§ **EXERCISE DETAILS**: From the listing below, copy each line that holds "scope".

§ **THE DATA**:
● ● ● ● ● ● ●

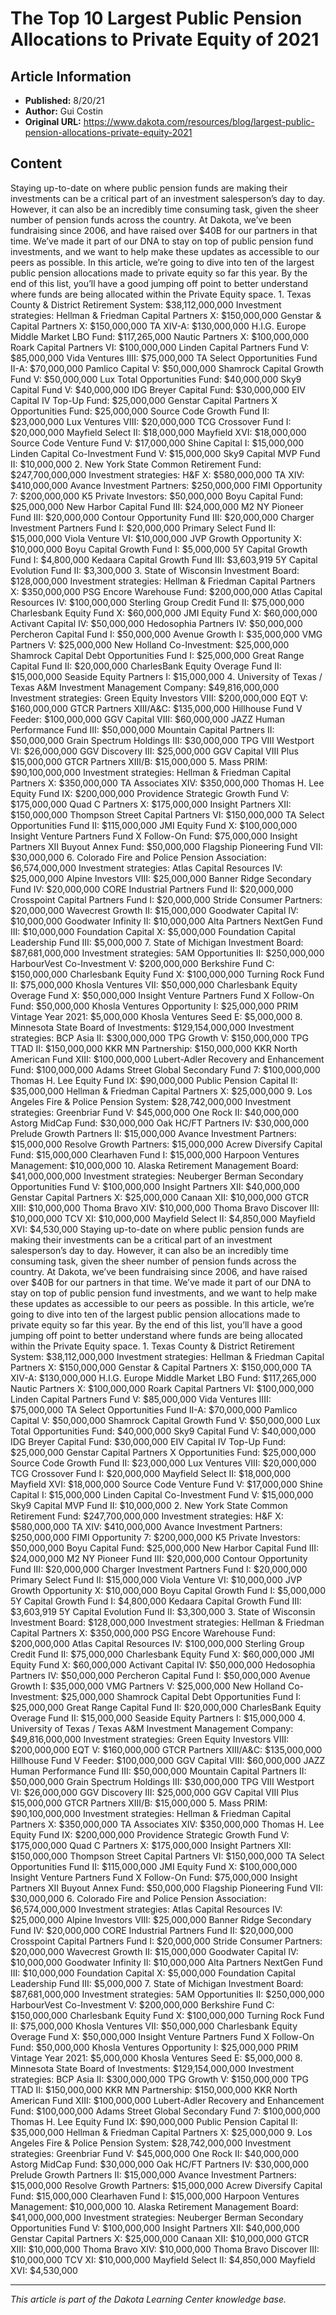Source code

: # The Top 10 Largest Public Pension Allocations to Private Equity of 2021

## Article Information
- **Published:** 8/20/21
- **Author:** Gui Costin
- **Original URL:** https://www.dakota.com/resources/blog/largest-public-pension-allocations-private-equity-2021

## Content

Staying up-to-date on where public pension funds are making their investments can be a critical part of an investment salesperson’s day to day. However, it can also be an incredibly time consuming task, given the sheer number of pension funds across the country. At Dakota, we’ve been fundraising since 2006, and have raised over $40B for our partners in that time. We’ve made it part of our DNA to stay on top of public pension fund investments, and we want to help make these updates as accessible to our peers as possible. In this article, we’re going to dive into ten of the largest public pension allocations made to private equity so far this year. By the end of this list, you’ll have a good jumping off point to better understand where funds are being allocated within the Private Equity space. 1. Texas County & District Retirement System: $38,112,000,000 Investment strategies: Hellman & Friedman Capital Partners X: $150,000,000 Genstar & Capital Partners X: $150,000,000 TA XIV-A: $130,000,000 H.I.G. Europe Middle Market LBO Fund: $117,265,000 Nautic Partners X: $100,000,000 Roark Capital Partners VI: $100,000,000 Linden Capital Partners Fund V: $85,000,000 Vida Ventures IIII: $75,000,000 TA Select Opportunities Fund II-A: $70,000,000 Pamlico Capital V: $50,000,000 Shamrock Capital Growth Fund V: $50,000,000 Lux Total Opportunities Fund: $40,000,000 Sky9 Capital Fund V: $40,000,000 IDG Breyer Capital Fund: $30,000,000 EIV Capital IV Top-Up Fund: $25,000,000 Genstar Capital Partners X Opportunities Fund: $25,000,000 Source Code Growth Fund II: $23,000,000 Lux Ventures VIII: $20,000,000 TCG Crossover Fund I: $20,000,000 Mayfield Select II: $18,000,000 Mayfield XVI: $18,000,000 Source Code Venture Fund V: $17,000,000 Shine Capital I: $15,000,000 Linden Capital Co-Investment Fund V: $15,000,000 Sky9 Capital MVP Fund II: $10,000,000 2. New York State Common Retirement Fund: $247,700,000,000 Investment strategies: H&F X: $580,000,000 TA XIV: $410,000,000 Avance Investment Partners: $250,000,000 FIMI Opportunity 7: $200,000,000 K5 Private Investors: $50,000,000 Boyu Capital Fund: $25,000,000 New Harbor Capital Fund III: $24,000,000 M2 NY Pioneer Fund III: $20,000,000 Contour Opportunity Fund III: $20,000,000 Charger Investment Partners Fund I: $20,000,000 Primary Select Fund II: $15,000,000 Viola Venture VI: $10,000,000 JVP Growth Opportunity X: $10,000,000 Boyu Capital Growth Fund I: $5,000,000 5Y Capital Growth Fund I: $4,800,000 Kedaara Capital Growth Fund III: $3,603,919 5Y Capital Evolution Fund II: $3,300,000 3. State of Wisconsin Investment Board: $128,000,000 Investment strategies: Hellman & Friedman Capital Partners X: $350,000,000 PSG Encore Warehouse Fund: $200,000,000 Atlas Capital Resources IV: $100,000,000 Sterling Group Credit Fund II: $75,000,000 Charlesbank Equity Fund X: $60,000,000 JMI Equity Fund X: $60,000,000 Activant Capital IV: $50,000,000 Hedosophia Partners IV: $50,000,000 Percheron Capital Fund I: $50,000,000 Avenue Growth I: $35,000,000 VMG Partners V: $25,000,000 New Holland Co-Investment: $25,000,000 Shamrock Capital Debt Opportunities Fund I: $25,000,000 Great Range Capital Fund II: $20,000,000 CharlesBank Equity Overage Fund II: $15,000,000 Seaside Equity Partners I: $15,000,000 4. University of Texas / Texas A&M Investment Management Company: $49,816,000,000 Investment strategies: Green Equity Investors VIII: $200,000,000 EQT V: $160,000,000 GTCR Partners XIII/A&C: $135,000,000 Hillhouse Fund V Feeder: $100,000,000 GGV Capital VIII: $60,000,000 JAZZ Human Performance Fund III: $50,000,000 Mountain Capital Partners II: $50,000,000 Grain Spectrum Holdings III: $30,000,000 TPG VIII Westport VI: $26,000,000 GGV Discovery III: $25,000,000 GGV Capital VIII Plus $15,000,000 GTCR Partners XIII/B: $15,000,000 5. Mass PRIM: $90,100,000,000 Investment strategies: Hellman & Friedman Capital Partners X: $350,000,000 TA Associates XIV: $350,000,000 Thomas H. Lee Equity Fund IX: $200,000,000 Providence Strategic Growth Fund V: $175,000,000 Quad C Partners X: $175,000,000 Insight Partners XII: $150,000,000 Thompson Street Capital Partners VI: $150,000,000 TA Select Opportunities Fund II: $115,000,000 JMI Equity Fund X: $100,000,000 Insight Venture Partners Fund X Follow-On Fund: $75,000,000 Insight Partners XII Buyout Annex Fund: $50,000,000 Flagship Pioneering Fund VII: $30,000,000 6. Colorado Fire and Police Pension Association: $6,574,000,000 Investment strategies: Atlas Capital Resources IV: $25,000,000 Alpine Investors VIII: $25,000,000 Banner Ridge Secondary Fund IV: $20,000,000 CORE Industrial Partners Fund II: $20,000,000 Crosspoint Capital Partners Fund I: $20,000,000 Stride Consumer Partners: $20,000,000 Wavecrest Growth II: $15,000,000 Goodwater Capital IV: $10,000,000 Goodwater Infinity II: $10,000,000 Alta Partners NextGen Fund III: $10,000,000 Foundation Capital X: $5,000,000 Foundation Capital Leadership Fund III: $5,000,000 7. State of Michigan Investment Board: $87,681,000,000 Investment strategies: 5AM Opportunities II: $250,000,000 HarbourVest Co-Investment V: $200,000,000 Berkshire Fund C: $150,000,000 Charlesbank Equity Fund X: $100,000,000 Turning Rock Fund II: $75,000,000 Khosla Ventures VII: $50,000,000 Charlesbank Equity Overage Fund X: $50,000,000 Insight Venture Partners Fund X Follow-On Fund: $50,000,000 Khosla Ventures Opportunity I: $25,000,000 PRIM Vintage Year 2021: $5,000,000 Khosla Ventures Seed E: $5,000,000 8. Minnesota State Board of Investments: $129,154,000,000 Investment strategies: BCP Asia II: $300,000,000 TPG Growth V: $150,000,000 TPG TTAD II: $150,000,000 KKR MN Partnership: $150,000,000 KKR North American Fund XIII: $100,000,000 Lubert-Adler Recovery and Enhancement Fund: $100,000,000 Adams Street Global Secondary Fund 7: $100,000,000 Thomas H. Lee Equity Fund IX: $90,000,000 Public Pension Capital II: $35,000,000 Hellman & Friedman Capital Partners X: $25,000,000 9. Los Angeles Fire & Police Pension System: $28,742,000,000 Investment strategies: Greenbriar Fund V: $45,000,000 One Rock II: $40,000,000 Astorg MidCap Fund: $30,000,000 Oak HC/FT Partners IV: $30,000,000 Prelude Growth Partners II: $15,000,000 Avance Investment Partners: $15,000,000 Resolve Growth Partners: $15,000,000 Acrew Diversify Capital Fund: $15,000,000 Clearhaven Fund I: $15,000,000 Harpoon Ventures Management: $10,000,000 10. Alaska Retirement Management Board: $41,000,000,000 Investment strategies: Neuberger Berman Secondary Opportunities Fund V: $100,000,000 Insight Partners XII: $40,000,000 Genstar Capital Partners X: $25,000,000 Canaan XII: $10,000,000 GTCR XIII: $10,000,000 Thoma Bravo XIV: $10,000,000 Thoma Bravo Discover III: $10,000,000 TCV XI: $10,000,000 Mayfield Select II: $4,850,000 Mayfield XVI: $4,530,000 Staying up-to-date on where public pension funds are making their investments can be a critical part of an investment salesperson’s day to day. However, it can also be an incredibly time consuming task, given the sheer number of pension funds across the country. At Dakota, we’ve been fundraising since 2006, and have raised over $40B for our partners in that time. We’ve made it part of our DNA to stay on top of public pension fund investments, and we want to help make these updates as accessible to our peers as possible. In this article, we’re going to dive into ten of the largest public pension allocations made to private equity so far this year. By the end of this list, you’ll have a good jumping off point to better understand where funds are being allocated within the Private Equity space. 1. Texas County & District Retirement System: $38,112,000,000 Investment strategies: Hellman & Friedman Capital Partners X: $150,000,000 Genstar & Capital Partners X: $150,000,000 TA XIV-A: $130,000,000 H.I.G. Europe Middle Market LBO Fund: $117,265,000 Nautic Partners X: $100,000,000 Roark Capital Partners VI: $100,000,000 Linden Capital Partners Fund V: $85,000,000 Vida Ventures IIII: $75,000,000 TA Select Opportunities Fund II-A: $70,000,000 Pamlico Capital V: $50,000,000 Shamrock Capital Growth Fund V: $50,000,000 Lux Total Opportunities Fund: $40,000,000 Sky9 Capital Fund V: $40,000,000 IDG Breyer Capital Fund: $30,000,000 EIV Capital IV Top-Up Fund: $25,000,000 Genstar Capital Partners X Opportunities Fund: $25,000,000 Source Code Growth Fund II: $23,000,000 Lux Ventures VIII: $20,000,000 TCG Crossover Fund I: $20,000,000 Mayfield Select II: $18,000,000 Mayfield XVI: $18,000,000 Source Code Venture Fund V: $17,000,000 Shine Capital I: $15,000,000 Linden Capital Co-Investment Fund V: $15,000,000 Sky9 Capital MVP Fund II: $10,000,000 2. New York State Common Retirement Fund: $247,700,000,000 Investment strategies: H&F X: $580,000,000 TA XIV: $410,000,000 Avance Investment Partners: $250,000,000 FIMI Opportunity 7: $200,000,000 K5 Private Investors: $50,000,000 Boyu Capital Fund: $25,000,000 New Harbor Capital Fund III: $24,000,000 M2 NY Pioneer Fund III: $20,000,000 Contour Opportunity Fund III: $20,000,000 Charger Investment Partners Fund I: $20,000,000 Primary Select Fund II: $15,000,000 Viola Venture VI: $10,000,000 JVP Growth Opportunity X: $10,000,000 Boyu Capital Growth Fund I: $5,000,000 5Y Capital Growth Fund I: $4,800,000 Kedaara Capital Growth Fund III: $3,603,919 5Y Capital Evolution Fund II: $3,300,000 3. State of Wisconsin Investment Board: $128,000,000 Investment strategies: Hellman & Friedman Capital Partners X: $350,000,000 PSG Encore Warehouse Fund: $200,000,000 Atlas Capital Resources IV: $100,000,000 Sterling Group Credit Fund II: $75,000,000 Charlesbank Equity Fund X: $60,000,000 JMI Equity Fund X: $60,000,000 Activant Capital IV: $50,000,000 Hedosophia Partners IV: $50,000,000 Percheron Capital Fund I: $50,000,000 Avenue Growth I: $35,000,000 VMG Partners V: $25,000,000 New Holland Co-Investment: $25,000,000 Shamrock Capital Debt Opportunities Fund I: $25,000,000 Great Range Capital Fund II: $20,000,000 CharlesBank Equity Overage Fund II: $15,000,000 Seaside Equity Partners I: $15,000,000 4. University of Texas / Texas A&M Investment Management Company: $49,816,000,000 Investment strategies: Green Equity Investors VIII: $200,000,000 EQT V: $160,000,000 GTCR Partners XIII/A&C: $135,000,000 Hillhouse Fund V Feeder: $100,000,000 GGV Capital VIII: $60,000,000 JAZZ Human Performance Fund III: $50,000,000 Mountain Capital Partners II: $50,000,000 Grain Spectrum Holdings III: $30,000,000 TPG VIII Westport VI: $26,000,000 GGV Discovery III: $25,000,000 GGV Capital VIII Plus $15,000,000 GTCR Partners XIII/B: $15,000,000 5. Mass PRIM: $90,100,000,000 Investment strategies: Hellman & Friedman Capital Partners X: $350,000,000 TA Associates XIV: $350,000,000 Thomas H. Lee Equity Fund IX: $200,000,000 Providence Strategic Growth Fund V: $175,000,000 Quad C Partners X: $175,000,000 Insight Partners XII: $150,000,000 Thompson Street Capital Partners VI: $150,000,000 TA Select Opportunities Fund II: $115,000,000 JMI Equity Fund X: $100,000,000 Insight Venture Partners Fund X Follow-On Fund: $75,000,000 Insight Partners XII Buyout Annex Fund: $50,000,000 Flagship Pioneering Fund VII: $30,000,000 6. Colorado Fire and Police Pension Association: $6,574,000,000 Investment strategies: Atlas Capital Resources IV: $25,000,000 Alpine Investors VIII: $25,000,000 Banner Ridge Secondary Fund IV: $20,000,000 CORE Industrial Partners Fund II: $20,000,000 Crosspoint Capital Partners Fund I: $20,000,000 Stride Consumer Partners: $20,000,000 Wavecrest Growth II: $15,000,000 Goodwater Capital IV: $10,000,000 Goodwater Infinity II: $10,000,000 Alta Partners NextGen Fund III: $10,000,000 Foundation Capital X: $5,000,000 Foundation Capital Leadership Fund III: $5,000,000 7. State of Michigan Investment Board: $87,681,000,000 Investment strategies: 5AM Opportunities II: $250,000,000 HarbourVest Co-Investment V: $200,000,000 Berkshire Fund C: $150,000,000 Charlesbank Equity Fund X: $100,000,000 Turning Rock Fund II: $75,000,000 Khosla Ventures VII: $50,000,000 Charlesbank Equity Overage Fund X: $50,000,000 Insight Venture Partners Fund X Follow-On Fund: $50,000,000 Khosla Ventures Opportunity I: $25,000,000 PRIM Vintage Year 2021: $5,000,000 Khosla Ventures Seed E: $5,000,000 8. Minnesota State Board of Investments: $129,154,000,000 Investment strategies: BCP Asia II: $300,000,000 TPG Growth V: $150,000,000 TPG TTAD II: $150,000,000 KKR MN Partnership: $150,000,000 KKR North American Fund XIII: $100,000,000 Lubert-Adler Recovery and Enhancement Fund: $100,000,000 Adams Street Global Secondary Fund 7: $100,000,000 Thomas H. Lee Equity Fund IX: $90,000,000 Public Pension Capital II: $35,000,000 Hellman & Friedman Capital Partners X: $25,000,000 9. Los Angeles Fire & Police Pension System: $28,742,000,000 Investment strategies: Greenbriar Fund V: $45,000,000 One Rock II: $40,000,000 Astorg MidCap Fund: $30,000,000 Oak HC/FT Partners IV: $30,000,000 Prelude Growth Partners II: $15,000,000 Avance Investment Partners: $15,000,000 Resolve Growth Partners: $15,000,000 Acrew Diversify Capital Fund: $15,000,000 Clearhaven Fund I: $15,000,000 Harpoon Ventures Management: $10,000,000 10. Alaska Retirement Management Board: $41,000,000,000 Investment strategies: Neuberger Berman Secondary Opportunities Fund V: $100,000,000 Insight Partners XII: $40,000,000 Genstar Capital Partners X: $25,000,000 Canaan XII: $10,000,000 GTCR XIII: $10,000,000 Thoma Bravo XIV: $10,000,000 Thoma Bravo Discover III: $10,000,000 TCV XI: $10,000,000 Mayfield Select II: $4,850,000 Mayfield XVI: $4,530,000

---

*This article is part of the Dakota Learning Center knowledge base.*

● ● ● ● ● ● ●

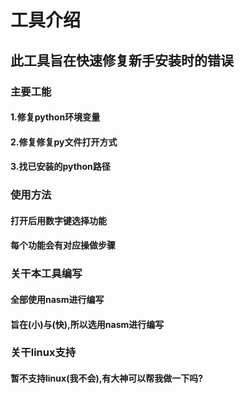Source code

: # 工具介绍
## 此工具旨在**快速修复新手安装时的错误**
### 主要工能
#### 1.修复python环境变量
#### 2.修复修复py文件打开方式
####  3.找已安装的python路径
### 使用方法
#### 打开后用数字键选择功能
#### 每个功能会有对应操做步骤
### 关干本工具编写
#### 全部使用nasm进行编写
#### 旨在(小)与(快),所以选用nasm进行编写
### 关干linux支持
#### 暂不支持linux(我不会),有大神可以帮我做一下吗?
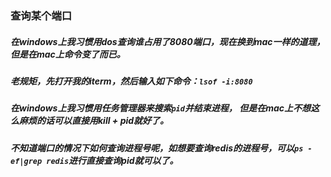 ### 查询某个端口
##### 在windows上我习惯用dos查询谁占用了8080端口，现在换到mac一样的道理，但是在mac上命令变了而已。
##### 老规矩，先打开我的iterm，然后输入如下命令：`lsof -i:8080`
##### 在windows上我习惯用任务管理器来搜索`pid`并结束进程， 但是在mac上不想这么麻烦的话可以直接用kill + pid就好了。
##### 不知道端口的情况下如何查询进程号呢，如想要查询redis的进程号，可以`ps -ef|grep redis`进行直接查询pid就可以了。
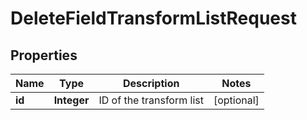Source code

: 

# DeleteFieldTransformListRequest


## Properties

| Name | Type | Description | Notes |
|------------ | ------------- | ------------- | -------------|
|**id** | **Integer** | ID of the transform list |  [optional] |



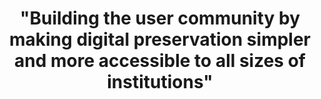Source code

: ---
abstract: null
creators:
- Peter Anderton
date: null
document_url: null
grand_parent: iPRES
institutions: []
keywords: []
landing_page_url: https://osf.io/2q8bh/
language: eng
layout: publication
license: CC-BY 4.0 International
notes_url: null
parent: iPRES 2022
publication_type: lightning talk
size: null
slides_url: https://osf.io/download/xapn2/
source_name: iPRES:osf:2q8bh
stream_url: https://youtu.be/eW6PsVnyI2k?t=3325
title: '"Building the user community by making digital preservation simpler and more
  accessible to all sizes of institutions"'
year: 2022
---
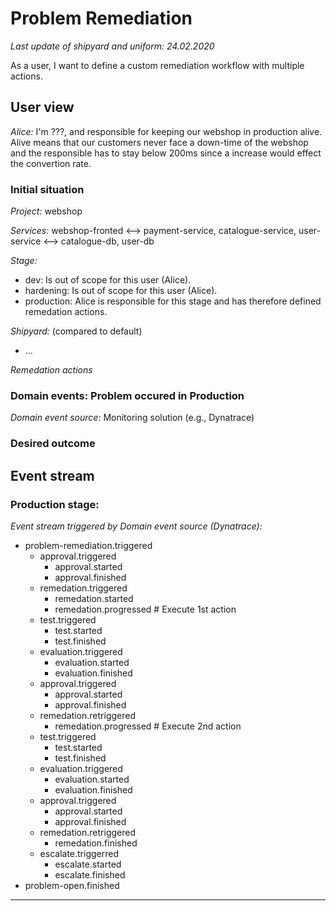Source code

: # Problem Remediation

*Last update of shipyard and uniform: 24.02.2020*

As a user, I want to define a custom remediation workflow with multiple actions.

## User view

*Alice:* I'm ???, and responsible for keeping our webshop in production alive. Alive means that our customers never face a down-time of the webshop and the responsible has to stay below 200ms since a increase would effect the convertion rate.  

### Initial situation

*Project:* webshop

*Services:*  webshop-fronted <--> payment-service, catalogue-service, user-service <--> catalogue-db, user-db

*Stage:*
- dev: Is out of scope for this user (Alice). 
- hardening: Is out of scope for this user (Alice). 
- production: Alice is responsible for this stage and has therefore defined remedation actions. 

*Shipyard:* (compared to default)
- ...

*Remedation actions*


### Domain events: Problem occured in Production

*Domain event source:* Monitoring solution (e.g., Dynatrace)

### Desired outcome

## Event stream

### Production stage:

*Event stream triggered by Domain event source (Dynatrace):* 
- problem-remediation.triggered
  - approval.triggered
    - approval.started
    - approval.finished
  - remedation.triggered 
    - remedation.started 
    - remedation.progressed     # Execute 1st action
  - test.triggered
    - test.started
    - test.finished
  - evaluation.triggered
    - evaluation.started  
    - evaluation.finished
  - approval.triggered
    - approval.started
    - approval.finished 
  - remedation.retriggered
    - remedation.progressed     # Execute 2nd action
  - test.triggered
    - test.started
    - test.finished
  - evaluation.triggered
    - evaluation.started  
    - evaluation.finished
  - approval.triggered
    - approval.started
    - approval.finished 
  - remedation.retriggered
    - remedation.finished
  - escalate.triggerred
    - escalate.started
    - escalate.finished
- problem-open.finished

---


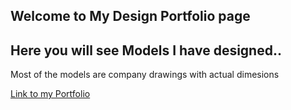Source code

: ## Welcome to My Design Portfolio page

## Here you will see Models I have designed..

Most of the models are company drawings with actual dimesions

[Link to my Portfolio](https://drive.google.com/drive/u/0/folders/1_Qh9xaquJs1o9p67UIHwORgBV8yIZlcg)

● ● ● ● ● ● ●

§ **RESULT OF THE EXERCISE**:
- dev: Is out of scope for this user (Alice). 
- hardening: Is out of scope for this user (Alice). 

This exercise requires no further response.